Table of contents


Background papers: children :: Child Carers :: Overview


The term “unpaid carer” encompasses individuals of any age who provide unpaid support to a relative or friend who could not manage without this help.[1] This could include the provision of support to someone who is ill, frail, disabled or has mental health or substance misuse problems. Anyone under the age of 18 who is in some way affected by the need to take physical, practical and/or emotional responsibility for the care of another person is termed a 'young carer'. In Medway there are an estimated 2,300 unpaid carers under 25 years of age.[2] ]. Although, many carers do not make themselves known to services, therefore this number is likely to underrepresent the actual value.

Caring can have detrimental effects on the health and education of the young carer. It is important that young carers are identified and supported early to ensure that the health and wellbeing of the carer, and the person being cared for, are protected. Young carers can be particularly vulnerable as they are often undertaking a level of responsibility that is inappropriate to their age or development and for this reason may also be reluctant to seek help. In addition, caring may have detrimental effects on the young carers' education and can therefore impact on the carer's future earning potential and thus their ability to support themselves financially.

Key issues and gaps

The Care Act 2014 came into force in April 2015 and, for the first time, allows carers the same rights to assessment and support as the persons they care for.[3] This shift in focus has highlighted the need for change nationally, to put legislation from the health and social care reforms into action.
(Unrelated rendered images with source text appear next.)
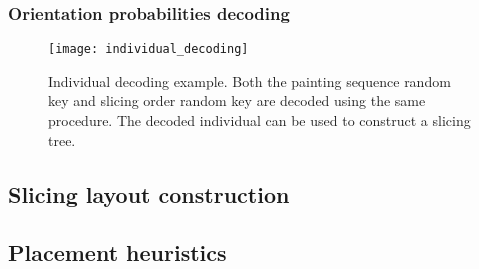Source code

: \subsubsection*{Orientation probabilities decoding}



\begin{figure}[htp]
    \texttt{[image: individual\_decoding]}
    \caption{
        Individual decoding example. Both the painting sequence random key and slicing order random key
        are decoded using the same procedure. The decoded individual can be used to construct a slicing tree.
    }
    \label{fig:individual-decoding}
\end{figure}

\subsection{Slicing layout construction}\label{subsec:slicing-tree-construction}


\subsection{Placement heuristics}\label{subsec:placement-heuristics}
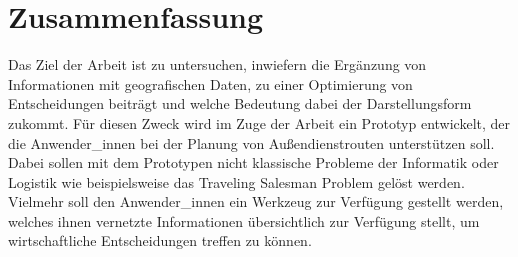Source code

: \documentclass[Bachelorarbeit.tex]{subfiles}
\begin{document}
\chapter*{Zusammenfassung}

Das Ziel der Arbeit ist zu untersuchen, 
inwiefern die Ergänzung  von Informationen mit geografischen Daten, 
zu einer Optimierung von Entscheidungen beiträgt und welche Bedeutung dabei der Darstellungsform zukommt. 
Für diesen Zweck wird im Zuge der Arbeit ein Prototyp entwickelt, der die Anwender\_innen bei der Planung von Außendienstrouten unterstützen soll. 
Dabei sollen mit dem Prototypen nicht klassische Probleme der Informatik oder Logistik wie beispielsweise das Traveling Salesman Problem gelöst werden. Vielmehr soll den Anwender\_innen ein Werkzeug zur Verfügung gestellt werden, welches ihnen vernetzte Informationen übersichtlich zur Verfügung stellt, um wirtschaftliche Entscheidungen treffen zu können.\\
\\
\end{document}
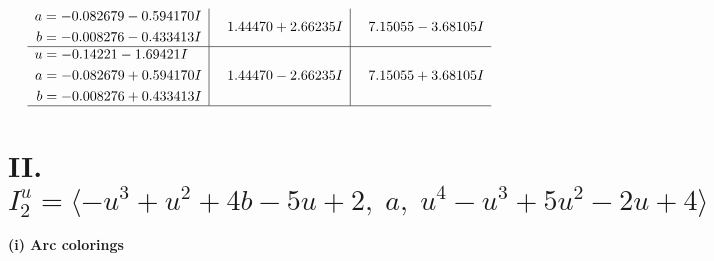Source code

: \documentclass[1p]{elsarticle_modified}
\theoremstyle{definition}
\begin{document}
$$\begin{array}{c|c|c}
\begin{aligned}
a &= -0.082679 - 0.594170 I \\
b &= -0.008276 - 0.433413 I\end{aligned}
 & \phantom{-}1.44470 + 2.66235 I & \phantom{-}7.15055 - 3.68105 I \\ \hline\begin{aligned}
u &= -0.14221 - 1.69421 I \\
a &= -0.082679 + 0.594170 I \\
b &= -0.008276 + 0.433413 I\end{aligned}
 & \phantom{-}1.44470 - 2.66235 I & \phantom{-}7.15055 + 3.68105 I\\
 \hline 
 \end{array}$$\newpage\newpage\renewcommand{\arraystretch}{1}
\centering \section*{II. $I^u_{2}= \langle - u^3+u^2+4 b-5 u+2,\;a,\;u^4- u^3+5 u^2-2 u+4 \rangle$}
\flushleft \textbf{(i) Arc colorings}\\
\end{document}
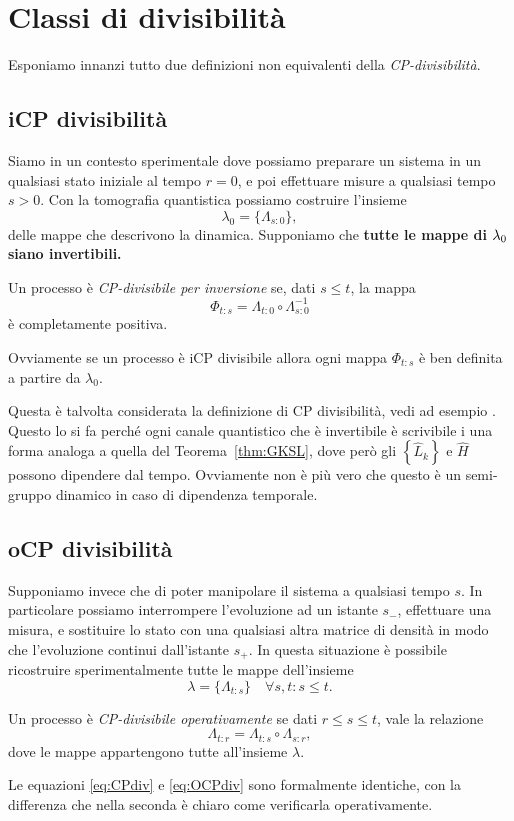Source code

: \documentclass[a4]{article}
\begin{document}
\section{Classi di divisibilità}
Esponiamo innanzi tutto due definizioni non equivalenti della \emph{CP-divisibilità}.

\subsection{iCP divisibilità}
Siamo in un contesto sperimentale dove possiamo preparare un sistema in un qualsiasi
stato iniziale al tempo \(r=0\), e poi effettuare misure a qualsiasi tempo \(s>0\).
Con la tomografia  quantistica  possiamo costruire  l'insieme
\[  \lambda_0 = \{\Lambda_{s\colon0}\}, \]
delle mappe che descrivono la dinamica. Supponiamo che \textbf{tutte le mappe di
\(\boldmath{\lambda_0}\) siano invertibili.}
\begin{defn}
Un processo è \emph{CP-divisibile per inversione} se, dati \(s \le  t\), la mappa
\[\Phi_{t\colon s} = \Lambda_{t\colon0} \circ \Lambda^{-1}_{s\colon0}\]
è completamente positiva.
\end{defn}
Ovviamente se un processo è iCP divisibile allora ogni mappa \(\Phi_{t\colon s}\) è
ben definita a partire da \(\lambda_0\).

Questa è talvolta considerata la definizione di CP divisibilità, vedi ad esempio
\cite{breuer2016colloquium}. Questo lo si fa perché ogni canale quantistico che
è invertibile è scrivibile i una forma analoga a quella del Teorema~\ref{thm:GKSL},
dove però gli \(\left\{\hat{L}_k\right\}\) e \(\hat{H}\) possono dipendere dal tempo.
Ovviamente non è più vero che questo è un semi-gruppo dinamico in caso di dipendenza
temporale.

\subsection{oCP divisibilità}
Supponiamo invece che di poter manipolare il sistema a qualsiasi tempo \(s\). In
particolare possiamo interrompere l'evoluzione ad un istante \(s_-\), effettuare una
misura, e sostituire lo stato con una qualsiasi altra matrice di densità in modo che
l'evoluzione continui dall'istante \(s_+\). In questa situazione è  possibile  ricostruire
sperimentalmente tutte le mappe dell'insieme
\[\lambda = \{\Lambda_{t\colon s}\}  \quad \forall s,t\colon s \le t.\]  
\begin{defn}
Un processo è \emph{CP-divisibile operativamente} se dati \(r \le s \le  t\), vale la
relazione 
\begin{equation} \label{eq:OCPdiv}
\Lambda_{t\colon r} = \Lambda_{t\colon s} \circ \Lambda_{s\colon r},
\end{equation}
dove le mappe appartengono tutte all'insieme \(\lambda\).
\end{defn}
Le equazioni \eqref{eq:CPdiv} e \eqref{eq:OCPdiv} sono formalmente identiche, con la
differenza che nella seconda è chiaro come verificarla operativamente.
\end{document}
This includes the increased monitoring of the impact on carers, to ensure that future priorities for action to support carers are identified. In response to the Care Act 2014, Medway has formed a new strategy entitled “NHS Medway and Medway Council Joint Carers' Strategy”,[4] which sets out to identify carers in need of help and put in place the structures necessary to deliver advice and support. This support is hoped to maximise the carers' potential through the delivery of training, identification of resources already available to them in their family and community networks and, in some instances, provision of financial assistance.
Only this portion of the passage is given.